Die Zahl der täglich fabricirten Pistolen beläuft sich auf cc. hundert, jährlich etwa 30,000, womit natürlich der Nachfrage weitaus nicht genügt wird. Unsere Abbildung zeigt dem Leser den vollständigen Revolver, die beiden kleinern Zeichnungen das Gerippe des vordern und hintern Theils. Die runden halbschwarzen Punkte in dem Schwanzschraubencylinder der größern Zeichnung zeigen die Lage der Kugeln in den beweglichen Kammern, auf welch letzterer Einrichtung im Wesentlichen das Prinzip der Colt’schen Drehpistole beruht. Wenn die Kammern des Cylinders einmal geladen sind, kann in jeder Sekunde ein Schuß abgefeuert werden; rechnet man hierzu, daß ein Revolver 6–800 Fuß weit trägt, so kann man sich von dieser mörderischen Waffe, deren Einführung in der englischen Armee eifrigst betrieben wird, einen hinreichenden Begriff machen.
Bei dem Etablissement in Milbank sei noch erwähnt, daß viele der Arbeiten von Frauen und Kindern verrichtet werden, was um so eher geschehen kann, als sämmtliche Maschinen sehr klein sind, jede immer nur eine Verrichtung zu bewerkstelligen hat und die Leitung und Beaufsichtigung sehr leicht ist. Man könnte sogar fast sagen, daß die vielen verschiedenen kleinen Maschinen, die insgesammt von der großen Dampfmaschine in Bewegung gesetzt werden, als eine Art Automaten arbeiten, deren Funktionen nur von Menschenhänden geregelt werden. Sämmtliche Werkstätten sind luftig und hell, die unter den Arbeitern herrschende Stille ist jedoch das Anzeichen einer strengen Disciplin. Die Arbeitslöhne betragen von zwei bis sieben Schilling täglich; der Oberst hält dabei auf Pünktlichkeit und Fleiß, Mäßigkeit und gute Aufführung. Blauen Montag gibt’s in Milbank nicht, jeder Wochentag gehört der Arbeit, doch sind die Tage nicht lang.

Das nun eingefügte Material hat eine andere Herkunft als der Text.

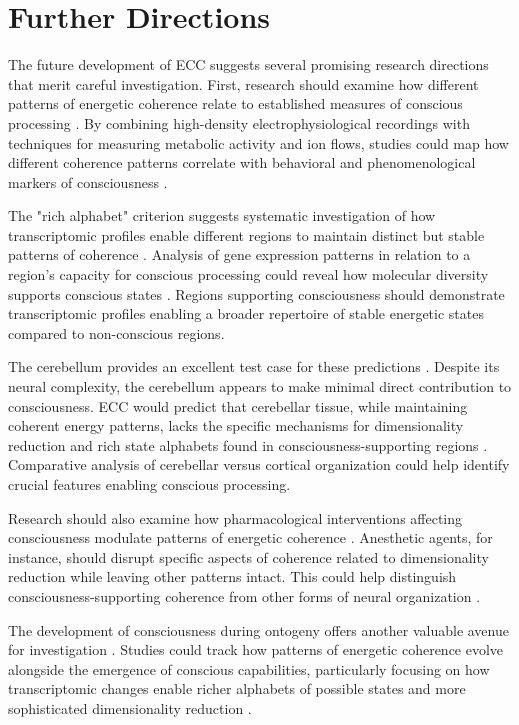 \section{Further Directions}

The future development of ECC suggests several promising research directions that merit careful investigation. First, research should examine how different patterns of energetic coherence relate to established measures of conscious processing \cite{seth2021being}. By combining high-density electrophysiological recordings with techniques for measuring metabolic activity and ion flows, studies could map how different coherence patterns correlate with behavioral and phenomenological markers of consciousness \cite{thompson2014waking}.

The "rich alphabet" criterion suggests systematic investigation of how transcriptomic profiles enable different regions to maintain distinct but stable patterns of coherence \cite{koch2019feeling}. Analysis of gene expression patterns in relation to a region's capacity for conscious processing could reveal how molecular diversity supports conscious states \cite{feinberg2016ancient}. Regions supporting consciousness should demonstrate transcriptomic profiles enabling a broader repertoire of stable energetic states compared to non-conscious regions.

The cerebellum provides an excellent test case for these predictions \cite{churchland2013touching}. Despite its neural complexity, the cerebellum appears to make minimal direct contribution to consciousness. ECC would predict that cerebellar tissue, while maintaining coherent energy patterns, lacks the specific mechanisms for dimensionality reduction and rich state alphabets found in consciousness-supporting regions \cite{varela2016embodied}. Comparative analysis of cerebellar versus cortical organization could help identify crucial features enabling conscious processing.

Research should also examine how pharmacological interventions affecting consciousness modulate patterns of energetic coherence \cite{chalmers2010character}. Anesthetic agents, for instance, should disrupt specific aspects of coherence related to dimensionality reduction while leaving other patterns intact. This could help distinguish consciousness-supporting coherence from other forms of neural organization \cite{noe2009out}.

The development of consciousness during ontogeny offers another valuable avenue for investigation \cite{goff2019galileo}. Studies could track how patterns of energetic coherence evolve alongside the emergence of conscious capabilities, particularly focusing on how transcriptomic changes enable richer alphabets of possible states and more sophisticated dimensionality reduction \cite{dennett2017bacteria}.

Um vier Uhr Nachmittags stehen die Maschinen stille, und die für die Nacht bestimmten Aufseher beginnen ihren Dienst. Diese haben die einzelnen Räume zu überwachen, und sind durch eine mechanische Vorrichtung ihrerseits selbst wieder überwacht, so daß, wenn etwa einer auf seinem Posten einschliefe, seine Nachlässigkeit sofort verrathen werden würde.